With Holyrood considering major changes to the legal process, including scrapping the not proven verdict, women who have faced their abusers in court spoke about their experiences to the Criminal Justice Committee.

Convener Audrey Nicoll said it is “very important to hear the views of survivors of sexual crimes who have personal experience of the criminal justice system”.

While the women voiced concerns about some of the reforms planned – such as a pilot of judge-only trials for cases of rape and attempted rape, and reducing the number of people who sit on a jury – they spoke about the need for more support to be given to complainers in such cases.

Hannah Stakes recalled how a not proven verdict was returned against the man accused of raping her, “despite a massive amount of evidence, including DNA”.

But she said: “After three years, at the end of that trial I was just left. I saw the not proven verdict go through and then I walked out the court room and that was it.

“There was no reason for the decision, no follow up contact, it was just the system has failed you and off you go.”

Ellie Wilson, who saw her rapist convicted, complained: “We are treated like outsiders throughout the whole process.”

She said the whole justice system needs to be “survivor-centric”, adding that at the moment “it is as if victims are an afterthought”.

Speaking about how the defence lawyer in her attacker’s trial made her feel, she said: “I felt humiliated, I felt abused, I felt like I was treated like a criminal.”

Hannah McLaughlan has spoken out about the need for change in the justice system along with other women who were attacked by the same serial rapist.

Ms McLaughlan told MSPs she felt “treated as a bit of evidence” during the court process – which resulted in Logan Doig being jailed for nine-and-a-half years.

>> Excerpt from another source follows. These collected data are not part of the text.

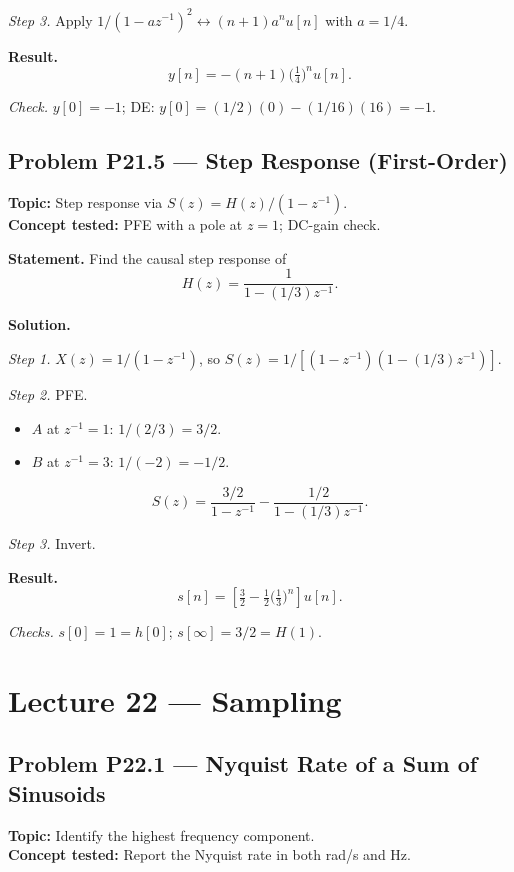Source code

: \documentclass[11pt]{article}
\begin{document}
\textit{Step 3.} Apply $1/(1-az^{-1})^{2}\leftrightarrow (n+1)a^{n}u[n]$ with $a=1/4$.

\textbf{Result.}
\[
\boxed{\,y[n] = -(n+1)\bigl(\tfrac{1}{4}\bigr)^{n}u[n].\,}
\]

\textit{Check.} $y[0] = -1$; DE: $y[0] = (1/2)(0)-(1/16)(16) = -1$. \checkmark

\subsection{Problem P21.5 --- Step Response (First-Order)}
\textbf{Topic:} Step response via $S(z) = H(z)/(1-z^{-1})$.\\
\textbf{Concept tested:} PFE with a pole at $z=1$; DC-gain check.

\textbf{Statement.} Find the causal step response of
\[
H(z) = \frac{1}{1-(1/3)z^{-1}}.
\]

\textbf{Solution.}

\textit{Step 1.} $X(z) = 1/(1-z^{-1})$, so
$S(z) = 1/[(1-z^{-1})(1-(1/3)z^{-1})]$.

\textit{Step 2.} PFE.
\begin{itemize}
\item $A$ at $z^{-1}=1$: $1/(2/3) = 3/2$.
\item $B$ at $z^{-1}=3$: $1/(-2) = -1/2$.
\end{itemize}
\[
S(z) = \frac{3/2}{1-z^{-1}}-\frac{1/2}{1-(1/3)z^{-1}}.
\]

\textit{Step 3.} Invert.

\textbf{Result.}
\[
\boxed{\,s[n] = \left[\tfrac{3}{2}-\tfrac{1}{2}\bigl(\tfrac{1}{3}\bigr)^{n}\right]u[n].\,}
\]

\textit{Checks.} $s[0]=1=h[0]$; $s[\infty]=3/2=H(1)$. \checkmark

\section{Lecture 22 --- Sampling}

\subsection{Problem P22.1 --- Nyquist Rate of a Sum of Sinusoids}
\textbf{Topic:} Identify the highest frequency component.\\
\textbf{Concept tested:} Report the Nyquist rate in both rad/s and Hz.
\end{document}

She said: “I would say to people, I have endured trauma from my abuser but also from the system that is supposed to provide me with justice, and that is not acceptable and needs to change.

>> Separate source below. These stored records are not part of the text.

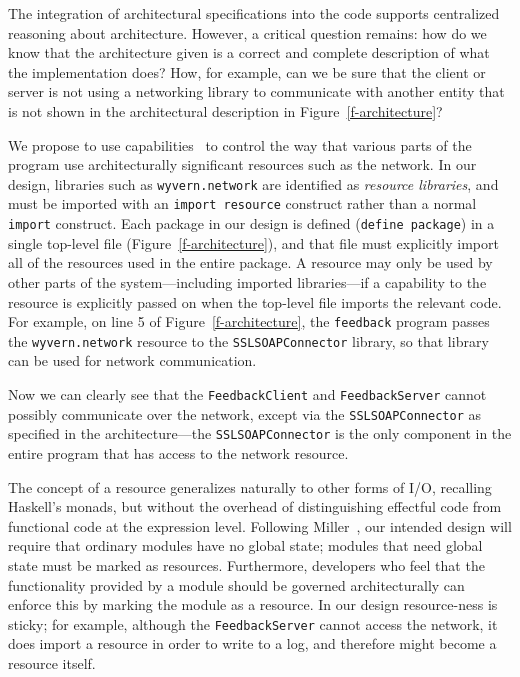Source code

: \documentclass[runningheads]{llncs}
\begin{document}
\begin{sloppypar}
The integration of architectural specifications into the code supports centralized reasoning about architecture.  However, a critical question remains: how do we know that the architecture given is a correct and complete description of what the implementation does?  How, for example, can we be sure that the client or server is not using a networking library to communicate with another entity that is not shown in the architectural description in Figure~\ref{f-architecture}?

We propose to use capabilities~\cite{Wulf:1974:HKM:355616.364017} to control the way that various parts of the program use architecturally significant resources such as the network.  In our design, libraries such as \texttt{wyvern.network} are identified as \emph{resource libraries}, and must be imported with an \texttt{import resource} construct rather than a normal \texttt{import} construct.  Each package in our design is defined (\texttt{define package}) in a single top-level file (Figure~\ref{f-architecture}), and that file must explicitly import all of the resources used in the entire package.  A resource may only be used by other parts of the system---including imported libraries---if a capability to the resource is explicitly passed on when the top-level file imports the relevant code.  For example, on line 5 of Figure~\ref{f-architecture}, the \texttt{feedback} program passes the \texttt{wyvern.network} resource to the \texttt{SSLSOAPConnector} library, so that library can be used for network communication.

Now we can clearly see that the \texttt{FeedbackClient} and \texttt{FeedbackServer} cannot possibly communicate over the network, except via the \texttt{SSLSOAPConnector} as specified in the architecture---the \texttt{SSLSOAPConnector} is the only component in the entire program that has access to the network resource.

The concept of a resource generalizes naturally to other forms of I/O, recalling Haskell's monads, but without the overhead of distinguishing effectful code from functional code at the expression level.  Following Miller~\cite{MarkMiller-E}, our intended design will require that ordinary modules have no global state; modules that need global state must be marked as resources.  Furthermore, developers who feel that the functionality provided by a module should be governed architecturally can enforce this by marking the module as a resource.  In our design resource-ness is sticky; for example, although the \texttt{FeedbackServer} cannot access the network, it does import a resource in order to write to a log, and therefore might become a resource itself.


\end{sloppypar}
\end{document}
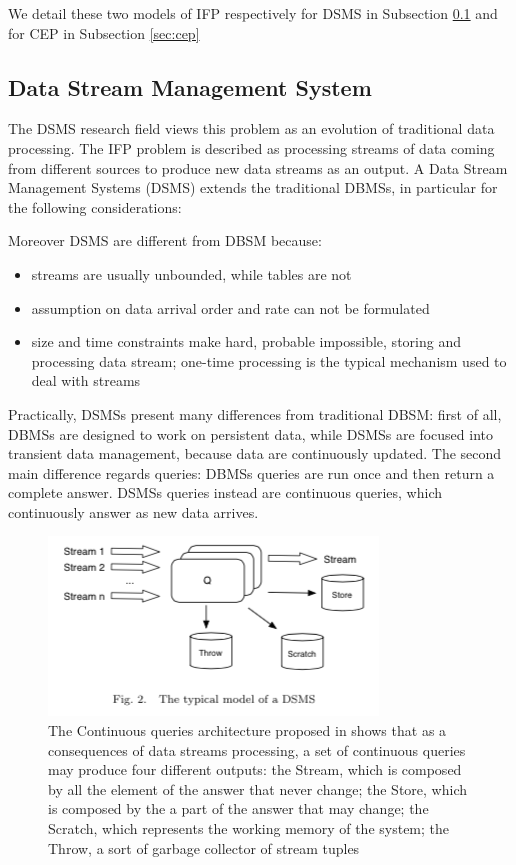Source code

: We detail these two models of IFP respectively for DSMS in Subsection \ref{sec:dsms} and for CEP in Subsection \ref{sec:cep}

\subsection{Data Stream Management System}\label{sec:dsms}
The DSMS research field  views this problem as an evolution of traditional data processing. The IFP problem is described as processing streams of data coming from different sources to produce new data streams as an output. A Data Stream Management Systems (DSMS) extends the traditional DBMSs, in particular for the following considerations:

Moreover DSMS are different from DBSM because: 
\begin{itemize}
\item streams are usually unbounded, while tables are not
\item assumption on data arrival order and rate can not be formulated
\item size and time constraints make hard, probable impossible, storing and processing data stream; one-time processing is the typical mechanism used to deal with streams
\end{itemize} 

Practically, DSMSs present many differences from traditional DBSM: first of all, DBMSs are designed to work on persistent data, while DSMSs are focused into transient data management, because data are continuously updated. The second main difference regards queries: DBMSs queries are run once and then return a complete answer. DSMSs queries instead are continuous queries, which continuously answer as new data arrives. 

\begin{figure}[tbh]
  \centering
	\includegraphics[width=0.75\linewidth]{images/dsms}
	\caption[General Continuous Queries Architecture]{The Continuous queries architecture proposed in \cite{Babu:2001:CQO:603867.603884} shows that as a consequences of data streams processing, a set of continuous queries may produce four different outputs: the Stream, which is composed by all the element of the answer that never change; the Store, which is composed by the a part of the answer that may change; the Scratch, which represents the working memory of the system; the Throw, a sort of garbage collector of stream tuples} 
  	\label{fig:dsms}
\end{figure}

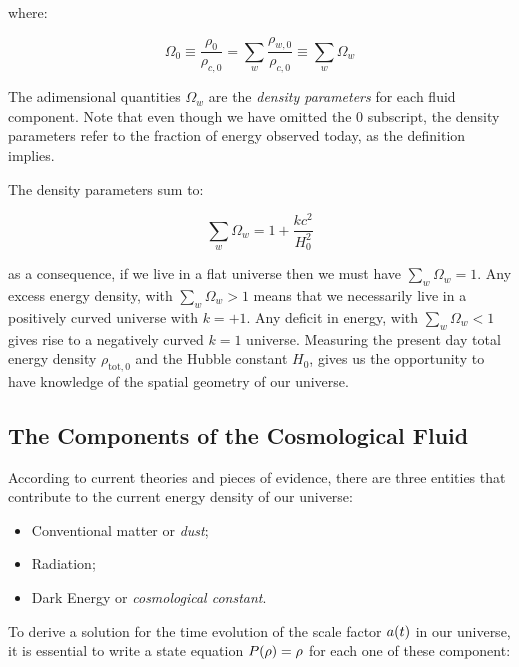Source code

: where:

\begin{equation}
        \Omega_0 \equiv \frac{\rho_0}{\rho_{c,0}} = \sum_w
        \frac{\rho_{w,0}}{\rho_{c,0}} \equiv \sum_w \Omega_w
\end{equation}

The adimensional quantities $\Omega_w$ are the \emph{density parameters}
for each fluid component. Note that even though we have omitted the $0$
subscript, the density parameters refer to the fraction of energy observed
today, as the definition implies.

The density parameters sum to:

\begin{equation}
        \sum_w \Omega_w = 1 + \frac{kc^2}{H^2_0}
\end{equation}

as a consequence, if we live in a flat universe then we must have $\sum_w
\Omega_w = 1$. Any excess energy density, with $\sum_w \Omega_w > 1$ means
that we necessarily live in a positively curved universe with $k = +1$. Any
deficit in energy, with $\sum_w \Omega_w < 1$ gives rise to a negatively
curved $k = 1$ universe. Measuring the present day total energy density
$\rho_{\text{tot},0}$ and the Hubble constant $H_0$, gives us the
opportunity to have knowledge of the spatial geometry of our universe.

\subsection{The Components of the Cosmological Fluid}

According to current theories and pieces of evidence, there are three
entities that contribute to the current energy density of our universe:

\begin{itemize}
        \item Conventional matter or \emph{dust};
        \item Radiation;
        \item Dark Energy or \emph{cosmological constant}.
\end{itemize}

To derive a solution for the time evolution of the scale factor $a\qty(t)$
in our universe, it is essential to write a state equation
$P\qty(\rho) = \rho$ for each one of these component:


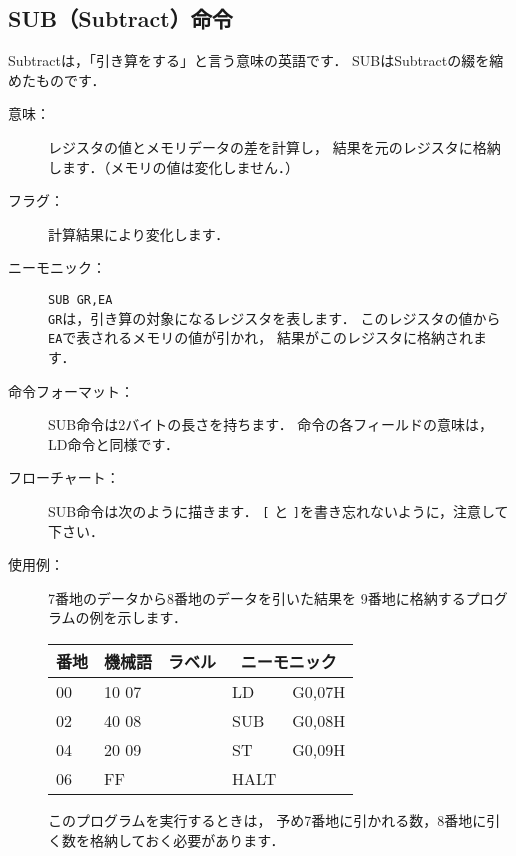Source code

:\subsection{SUB（Subtract）命令}
Subtractは，「引き算をする」と言う意味の英語です．
SUBはSubtractの綴を縮めたものです．

\begin{description}
\item[意味：]レジスタの値とメモリデータの差を計算し，
  結果を元のレジスタに格納します．（メモリの値は変化しません．）

\item[フラグ：]計算結果により変化します．

\item[ニーモニック：]\texttt{SUB  GR,EA} \\
  \texttt{GR}は，引き算の対象になるレジスタを表します．
  このレジスタの値から\texttt{EA}で表されるメモリの値が引かれ，
  結果がこのレジスタに格納されます．

\item[命令フォーマット：]SUB命令は2バイトの長さを持ちます．
  命令の各フィールドの意味は，LD命令と同様です．


\item[フローチャート：]SUB命令は次のように描きます．
  \texttt{[} と \texttt{]}を書き忘れないように，注意して下さい．

  \begin{center}
  \end{center}

\item[使用例：]
  7番地のデータから8番地のデータを引いた結果を
  9番地に格納するプログラムの例を示します．

  {\ttfamily\small\begin{center}
    \begin{tabular}{|l|l|l|l l|} \hline
      番地 & 機械語 & ラベル & \multicolumn{2}{|c|}{ニーモニック} \\
      \hline
      00 & 10 07 & & LD   & G0,07H \\
      02 & 40 08 & & SUB  & G0,08H \\
      04 & 20 09 & & ST   & G0,09H \\
      06 & FF    & & HALT & \\
      \hline
    \end{tabular}
  \end{center}}

  このプログラムを実行するときは，
  予め7番地に引かれる数，8番地に引く数を格納しておく必要があります．
\end{description}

“When you are on the witness stand you should not be made to feel embarrassed, humiliated or undermined by someone.

“You are made to feel as if you are a bit of evidence that just gets put on a shelf and is brought out when you are needed and you are just disregarded afterwards.”

She added complainers can be left feeling like they are “a miniscule part” of the justice process, saying: “It is your whole life, the lead up to it is all you are thinking about, but you are made to feel so small, such a small part of the process.”

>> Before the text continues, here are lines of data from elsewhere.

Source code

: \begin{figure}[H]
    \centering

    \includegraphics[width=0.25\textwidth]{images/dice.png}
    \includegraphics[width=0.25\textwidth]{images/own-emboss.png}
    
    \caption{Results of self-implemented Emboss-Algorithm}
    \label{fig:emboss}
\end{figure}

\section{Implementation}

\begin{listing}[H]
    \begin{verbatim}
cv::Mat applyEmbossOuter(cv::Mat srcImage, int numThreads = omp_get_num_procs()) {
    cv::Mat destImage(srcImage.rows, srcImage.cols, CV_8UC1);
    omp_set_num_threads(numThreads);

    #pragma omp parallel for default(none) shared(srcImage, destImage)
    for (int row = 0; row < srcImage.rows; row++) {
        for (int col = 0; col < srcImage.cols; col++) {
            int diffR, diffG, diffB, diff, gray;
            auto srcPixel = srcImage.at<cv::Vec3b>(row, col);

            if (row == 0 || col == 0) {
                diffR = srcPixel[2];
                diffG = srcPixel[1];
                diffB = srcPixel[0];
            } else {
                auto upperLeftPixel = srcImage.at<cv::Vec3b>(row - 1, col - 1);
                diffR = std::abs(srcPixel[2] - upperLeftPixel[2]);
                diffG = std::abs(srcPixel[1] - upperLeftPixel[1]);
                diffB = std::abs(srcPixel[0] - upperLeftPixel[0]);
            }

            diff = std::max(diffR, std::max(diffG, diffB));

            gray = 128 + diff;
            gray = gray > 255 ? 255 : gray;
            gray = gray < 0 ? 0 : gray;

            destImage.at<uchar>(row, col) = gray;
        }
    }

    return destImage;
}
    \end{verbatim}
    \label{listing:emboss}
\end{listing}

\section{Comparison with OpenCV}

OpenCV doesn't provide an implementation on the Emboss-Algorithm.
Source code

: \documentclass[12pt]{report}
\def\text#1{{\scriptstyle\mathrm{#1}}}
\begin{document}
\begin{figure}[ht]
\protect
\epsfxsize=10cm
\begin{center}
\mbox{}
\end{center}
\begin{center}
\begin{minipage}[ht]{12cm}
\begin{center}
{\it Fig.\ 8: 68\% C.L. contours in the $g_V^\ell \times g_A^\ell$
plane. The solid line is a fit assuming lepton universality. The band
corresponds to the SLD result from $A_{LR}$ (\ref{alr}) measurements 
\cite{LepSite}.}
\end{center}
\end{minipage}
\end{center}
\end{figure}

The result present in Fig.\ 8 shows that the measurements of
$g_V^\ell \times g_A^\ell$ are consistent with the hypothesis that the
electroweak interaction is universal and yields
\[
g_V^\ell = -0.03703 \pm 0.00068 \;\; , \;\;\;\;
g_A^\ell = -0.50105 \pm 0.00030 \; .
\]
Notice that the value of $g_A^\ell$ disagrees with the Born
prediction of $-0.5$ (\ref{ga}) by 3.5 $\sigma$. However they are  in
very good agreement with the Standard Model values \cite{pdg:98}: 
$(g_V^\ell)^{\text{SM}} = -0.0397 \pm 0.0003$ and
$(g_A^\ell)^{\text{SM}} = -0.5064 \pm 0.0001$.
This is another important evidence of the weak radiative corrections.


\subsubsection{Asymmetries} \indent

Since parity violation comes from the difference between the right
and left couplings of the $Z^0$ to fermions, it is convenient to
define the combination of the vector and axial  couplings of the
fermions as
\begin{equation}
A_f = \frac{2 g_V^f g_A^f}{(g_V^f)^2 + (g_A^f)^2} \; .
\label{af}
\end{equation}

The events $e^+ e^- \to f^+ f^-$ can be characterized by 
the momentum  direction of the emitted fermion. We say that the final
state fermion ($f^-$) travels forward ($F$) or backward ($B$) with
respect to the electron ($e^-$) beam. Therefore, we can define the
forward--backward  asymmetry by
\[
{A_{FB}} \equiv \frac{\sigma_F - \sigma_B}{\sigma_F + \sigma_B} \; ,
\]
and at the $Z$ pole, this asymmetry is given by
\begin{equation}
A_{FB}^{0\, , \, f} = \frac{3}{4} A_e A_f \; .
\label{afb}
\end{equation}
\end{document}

Jennifer McCann, who was also attacked by Doig, said: “As it stands the criminal justice system is built on a game of chance, from who you report to, right through to your case preparer, your fiscal, to your advocate, to your judge to your jury.

“It’s a postcode lottery with a severe lack of consistency regarding procedures, support and trauma informed practice, and that’s what needs to change.”

They spoke about their experiences to MSPs scrutinising the Victims, Witnesses and Justice Reform (Scotland) Bill.

The Bill seeks to reduce the number of people needed to sit on a jury from the current 15 to 12, of which a minimum of eight would be required to find a person guilty before they can be convicted.

Ms Wilson said she believes reducing the number of jurors could be “extremely detrimental for conviction rates”.

She said: “In my case I had a taped confession of my rapist confessing to raping me, and I still didn’t get a unanimous verdict, I got a verdict by majority.”

Other witnesses raised concerns about the plans to introduce judge-only trials for those accused of rape and attempted rape.

Sarah Ashby said: “I don’t think having a single judge is in my personal opinion the way to go. I feel like there should be a jury. Whether it needs to be on the scale and size it is now I’m not sure.

“Personally if I was to go through this again, I would feel more comforted by having a jury than it being a single person making that decision about my life.”

Ms Wilson meanwhile suggested the Bill should be changed to give abuse survivors a legal right to psychological support, telling MSPs: “Surely we could ringfence some funding for victims of the most serious crimes, who have actually taken that step to pursue justice, to actually provide some form of support for them, and I think that should be enshrined as a right in law.”

All the women have waived their right to anonymity.